He defines the Borel $\sigma$-algebra $\mathcal B(\mathbb{R}^n)$ on $\mathbb{R}^n$ as the smallest $\sigma$-algebra containing the collection $\mathcal{S}$ of all rectangles $$ S = S_1 \times \ldots \times S_n, \quad S_k = (a_k, b_k]. $$

He then claims and proceeds to prove that $$ \mathcal{B}(\mathbb{R}^n) = \mathcal{B}(\mathbb{R}) \otimes \ldots \otimes \mathcal{B}(\mathbb{R}), $$ where $\mathcal{B}(\mathbb{R}) \otimes \ldots \otimes \mathcal{B}(\mathbb{R})$ denotes the smallest $\sigma$-algebra generated by the Borel rectangles $$ B = B_1 \times \ldots B_n, \quad B_k \in \mathcal{B}(\mathbb{R}), $$ i.e.\ $$ \mathcal{B}(\mathbb{R}) \otimes \ldots \otimes \mathcal{B}(\mathbb{R}) = \sigma(\mathcal{B}(\mathbb{R}) \times \ldots \times \mathcal{B}(\mathbb{R})) $$

I don't understand the line of reasoning in the proof.
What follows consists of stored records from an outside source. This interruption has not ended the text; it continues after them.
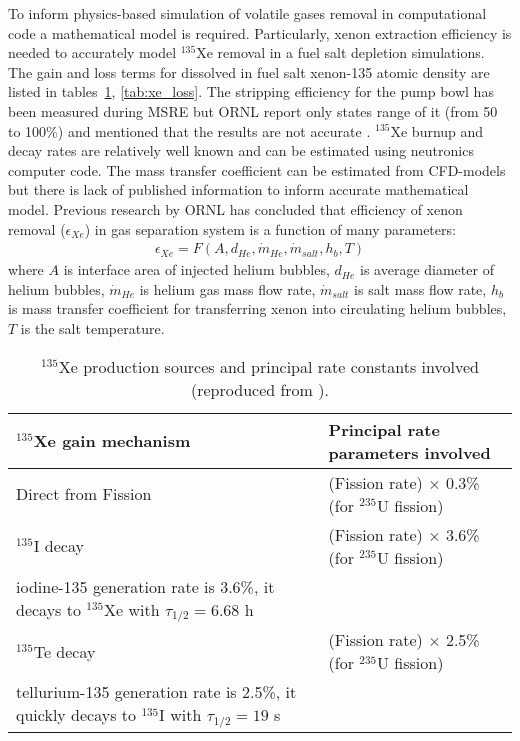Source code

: To inform physics-based simulation of volatile gases removal in  
computational code a mathematical model is required. Particularly, xenon 
extraction efficiency is needed to accurately model $^{135}$Xe removal in 
a fuel salt 
depletion simulations. The gain and loss terms for dissolved in fuel salt 
xenon-135 atomic density are listed in tables~\ref{tab:xe_gain}, \ref{tab:xe_loss}. 
The stripping 
efficiency for the pump bowl has been measured during \gls{MSRE} but \gls{ORNL} report only states range of it (from 50 to 100\%) and mentioned that the results are not 
accurate \cite{kedl_development_1967}. $^{135}$Xe burnup and 
decay rates are relatively well known and can be estimated using neutronics 
computer code. The mass transfer coefficient can be estimated from CFD-models but 
there is lack of published information to inform accurate mathematical model. 
Previous research by \gls{ORNL} \cite{kedl_development_1967, engel_xenon_1971} has 
concluded that efficiency of xenon removal ($\epsilon_{Xe}$) in gas separation 
system is a function of many parameters:
\begin{align}
\epsilon_{Xe} = F (A, d_{He}, \dot{m}_{He}, \dot{m}_{salt}, h_b, T)
\end{align}
where $A$ is interface area of injected helium bubbles, $d_{He}$ is average diameter 
of helium bubbles, $\dot{m}_{He}$ is helium gas mass flow rate, $\dot{m}_{salt}$ is 
salt mass flow rate, $h_b$ is mass transfer coefficient for transferring xenon into 
circulating helium bubbles, $T$ is the salt temperature. 
\begin{table}[ht!]
\caption{$^{135}$Xe production sources and principal rate constants involved
 (reproduced from \cite{kedl_development_1967}).}
  \centering
\begin{tabularx}{\textwidth}{b | b}
\hline \textbf{$^{135}$Xe gain mechanism}      & \textbf{Principal rate 
parameters involved}  	\\
\hline Direct from Fission   & (Fission rate) $\times$ 0.3\% (for $^{235}$U fission) \\
\hline $^{135}$I decay       & (Fission rate) $\times$ 3.6\% (for $^{235}$U fission) \\
iodine-135 generation rate is 3.6\%, 
it decays to $^{135}$Xe with $\tau_{1/2}=6.68$ h & 			                    \\		\hline $^{135}$Te decay      & (Fission rate) $\times$ 2.5\% (for $^{235}$U fission) \\
tellurium-135 generation rate is 2.5\%, 
it quickly decays to $^{135}$I with $\tau_{1/2}=19$ s & 			                    \\					
\hline 
\end{tabularx}
  		\label{tab:xe_gain}
\end{table}
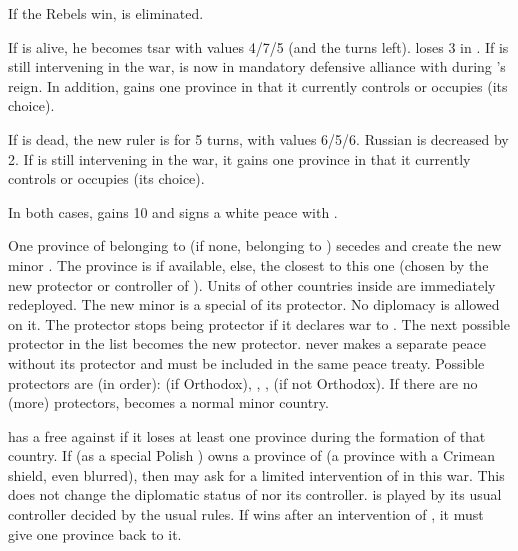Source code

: \aparag If the Rebels win,  is eliminated.

\bparag If \leaderDmitry is alive, he becomes tsar \monarqueDimitri with
values 4/7/5 (and the turns left). \RUS loses 3 in \STAB.  If \POL is still
intervening in the war, \RUS is now in mandatory defensive alliance with \POL
during \monarqueDimitri's reign. In addition, \POL gains one province in \RUS
that it currently controls or occupies (its choice).

\bparag If \leaderDmitry is dead, the new ruler is \monarqueRomanov for 5
turns, with values 6/5/6. Russian \STAB is decreased by 2.  If \POL is still
intervening in the war, it gains one province in \RUS that it currently
controls or occupies (its choice).

\bparag In both cases, \POL gains 10 \PV and signs a white peace with \RUS.







\phevnt
\aparag One province of \paysUkraine belonging to \POL (if none, belonging to
\HAB) secedes and create the new minor \paysukraine. The province is
\provincePoltava if available, else, the closest to this one (chosen by the
new protector or controller of \paysUkraine). Units of other countries inside
are immediately redeployed.
\aparag The new minor is a special \VASSAL of its protector. No diplomacy is
allowed on it.
\bparag The protector stops being protector if it declares war to
\paysukraine. The next possible protector in the list becomes the new
protector.
\aparag \paysUkraine never makes a separate peace without its protector and
must be included in the same peace treaty.
\aparag Possible protectors are (in order): \POL (if Orthodox), \RUS, \TUR,
\POL (if not Orthodox). If there are no (more) protectors, \paysUkraine
becomes a normal minor country.

\phdipl
\aparag \POL has a free \CB against \paysUkraine if it loses at least one
province during the formation of that country.
\aparag If \paysUkraine (as a special Polish \VASSAL) owns a province of
\paysCrimee (a province with a Crimean shield, even blurred), then \POL may
ask for a limited intervention of \paysCrimee in this war.
\bparag This does not change the diplomatic status of \paysCrimee nor its
controller. \paysCrimee is played by its usual controller decided by the usual
rules.
\bparag If \POL wins after an intervention of \paysCrimee, it must give one
province back to it.

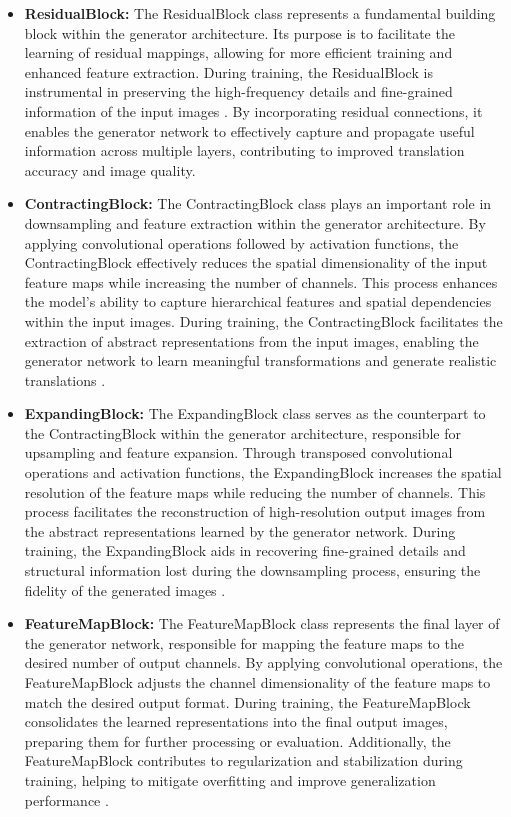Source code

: \documentclass[UKenglish,12pt]{master-style}
\begin{document}
\begin{itemize}
\item \textbf{ResidualBlock:}
The ResidualBlock class represents a fundamental building block within the generator architecture. Its purpose is to facilitate the learning of residual mappings, allowing for more efficient training and enhanced feature extraction. During training, the ResidualBlock is instrumental in preserving the high-frequency details and fine-grained information of the input images \cite{CycleGAN} . By incorporating residual connections, it enables the generator network to effectively capture and propagate useful information across multiple layers, contributing to improved translation accuracy and image quality.

\item \textbf{ContractingBlock:}
The ContractingBlock class plays an important role in downsampling and feature extraction within the generator architecture. By applying convolutional operations followed by activation functions, the ContractingBlock effectively reduces the spatial dimensionality of the input feature maps while increasing the number of channels. This process enhances the model's ability to capture hierarchical features and spatial dependencies within the input images. During training, the ContractingBlock facilitates the extraction of abstract representations from the input images, enabling the generator network to learn meaningful transformations and generate realistic translations \cite{CycleGAN} .

\item \textbf{ExpandingBlock:}
The ExpandingBlock class serves as the counterpart to the ContractingBlock within the generator architecture, responsible for upsampling and feature expansion. Through transposed convolutional operations and activation functions, the ExpandingBlock increases the spatial resolution of the feature maps while reducing the number of channels. This process facilitates the reconstruction of high-resolution output images from the abstract representations learned by the generator network. During training, the ExpandingBlock aids in recovering fine-grained details and structural information lost during the downsampling process, ensuring the fidelity of the generated images \cite{CycleGAN} .

\item \textbf{FeatureMapBlock:}
The FeatureMapBlock class represents the final layer of the generator network, responsible for mapping the feature maps to the desired number of output channels. By applying convolutional operations, the FeatureMapBlock adjusts the channel dimensionality of the feature maps to match the desired output format. During training, the FeatureMapBlock consolidates the learned representations into the final output images, preparing them for further processing or evaluation. Additionally, the FeatureMapBlock contributes to regularization and stabilization during training, helping to mitigate overfitting and improve generalization performance \cite{CycleGAN} .


\end{itemize}
\end{document}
Before continuing, I would like to point out that I found some posts about this on MSE, namely [1] and [2], both of which provide quite nice arguments for this proof. However, I would like to understand how the proof in the book works.

Shiryaev only proves it for $n=2$, which clearly suffices by induction. First off, it is trivial that $$ \mathcal B(\mathbb{R}^2) \subset \mathcal B(\mathbb{R}) \otimes B(\mathbb{R}), $$ since every rectangle is also a Borel rectangle. The converse is what confuses me. He denotes $$ \tilde{\mathcal{B}}_1 = \mathcal{B}_1 \times \mathbb{R}, \quad \tilde{\mathcal{B}}_2 = \mathbb{R} \times \mathcal{B}_2, $$ and $$ \tilde{\mathcal{S}}_1 = \mathcal{S}_1 \times \mathbb{R}, \quad \tilde{\mathcal{S}}_2 = \mathbb{R} \times \mathcal{S}_2, $$ where $\mathcal{S}_{1}$ and $\mathcal{S}_{2}$ are the systems of half-open intervals that form the sides of the rectangles from before. He then claims that for all $B_1 \times B_2 \in \mathcal{B}(\mathbb{R}) \times \mathcal{B}(\mathbb{R})$, we have \begin{align} B_1 \times B_2 = \tilde B_1 \cap \tilde B_2 \in \tilde{\mathcal{B}}_1 \cap \tilde{\mathcal{B}}_2, \end{align} where $\tilde B_1 = B_1 \times \mathbb{R}$ and $\tilde B_2 = \mathbb{R} \times B_2$, which I understand. However, then he proceeds by saying $$ \tilde{\mathcal{B}}_1 \cap \tilde{\mathcal{B}}_2 \color{red}{=} \sigma(\tilde{\mathcal{S}}_1) \cap \tilde B_2 = \sigma(\tilde{\mathcal{S}}_1 \cap \tilde B_2) \color{red}{\subset} \sigma(\tilde{\mathcal{S}}_1 \cap \tilde{\mathcal{S}}_2) = \sigma(\mathcal{S}_1 \times \mathcal{S}_2) = \mathcal{B}(\mathbb{R}^2). $$ The steps marked in red are the ones that I cannot wrap my head around. Could someone clarify this for me?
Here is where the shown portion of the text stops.